Material for this task section start

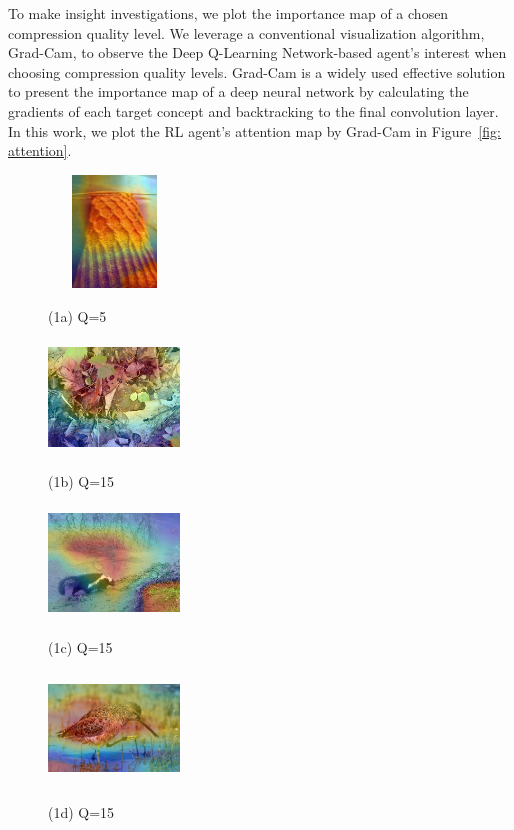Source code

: To make insight investigations, we plot the importance map of a chosen compression quality level. We leverage a conventional visualization algorithm, Grad-Cam, to observe the Deep Q-Learning Network-based agent's interest when choosing compression quality levels. Grad-Cam is a widely used effective solution to present the importance map of a deep neural network by calculating the gradients of each target concept and backtracking to the final convolution layer. In this work, we plot the RL agent's attention map by Grad-Cam in Figure~\ref{fig: attention}. %

\begin{figure}[!t]
	\begin{minipage}{0.2\linewidth}
		\centerline{\includegraphics[width=3.5cm, height=3.0cm]{figures/robust_figure1.png}}
		\centerline{(1a) Q=5}
	\end{minipage}
	\hfill
	\begin{minipage}{0.2\linewidth}
		\centerline{\includegraphics[width=3.5cm, height=3.0cm]{figures/robust_figure2.png}}
		\centerline{(1b) Q=15}
	\end{minipage}
	\hfill
	\begin{minipage}{0.2\linewidth}
		\centerline{\includegraphics[width=3.5cm, height=3.0cm]{figures/robust_figure3.png}}
		\centerline{(1c) Q=15}
	\end{minipage}
	\hfill
	\begin{minipage}{0.2\linewidth}
		\centerline{\includegraphics[width=3.5cm, height=3.0cm]{figures/robust_figure4.png}}
		\centerline{(1d) Q=15}
	\end{minipage}
	

\end{figure}
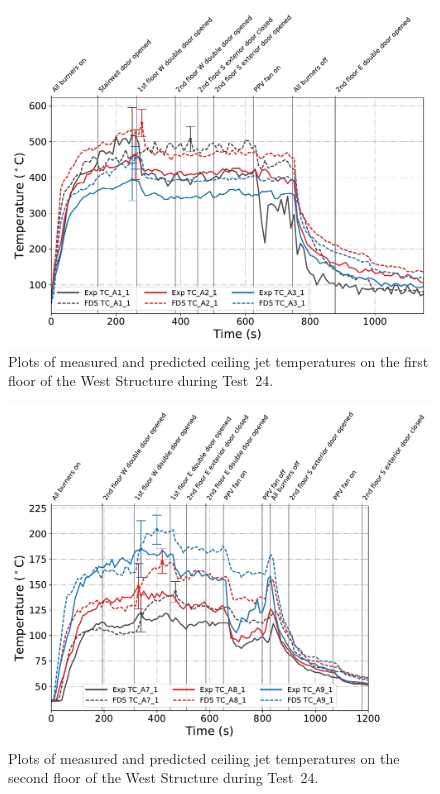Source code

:\begin{figure}[!h]
	\centering
	\includegraphics[width=\columnwidth]{Figures/Plots/Validation/Temperature/Test_24_cjet_1}
	\caption[Plots of measured and predicted ceiling jet temperatures on the first floor during Test~24.]{Plots of measured and predicted ceiling jet temperatures on the first floor of the West Structure during Test~24.}
	\label{fig:cjet1_data_Test24}
\end{figure}

\begin{figure}[!h]
	\centering
	\includegraphics[width=\columnwidth]{Figures/Plots/Validation/Temperature/Test_22_cjet_2}
	\caption[Plots of measured and predicted ceiling jet temperatures on the second floor during Test~24.]{Plots of measured and predicted ceiling jet temperatures on the second floor of the West Structure during Test~24.}
	\label{fig:cjet2_data_Test24}
\end{figure}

Material for this task section end

What the exercise asks: Report every line of the preceding listing where the string "columnwidth" occurs.

Solution below:
	\includegraphics[width=\columnwidth]{Figures/Plots/Validation/Temperature/Test_24_cjet_1}
	\includegraphics[width=\columnwidth]{Figures/Plots/Validation/Temperature/Test_22_cjet_2}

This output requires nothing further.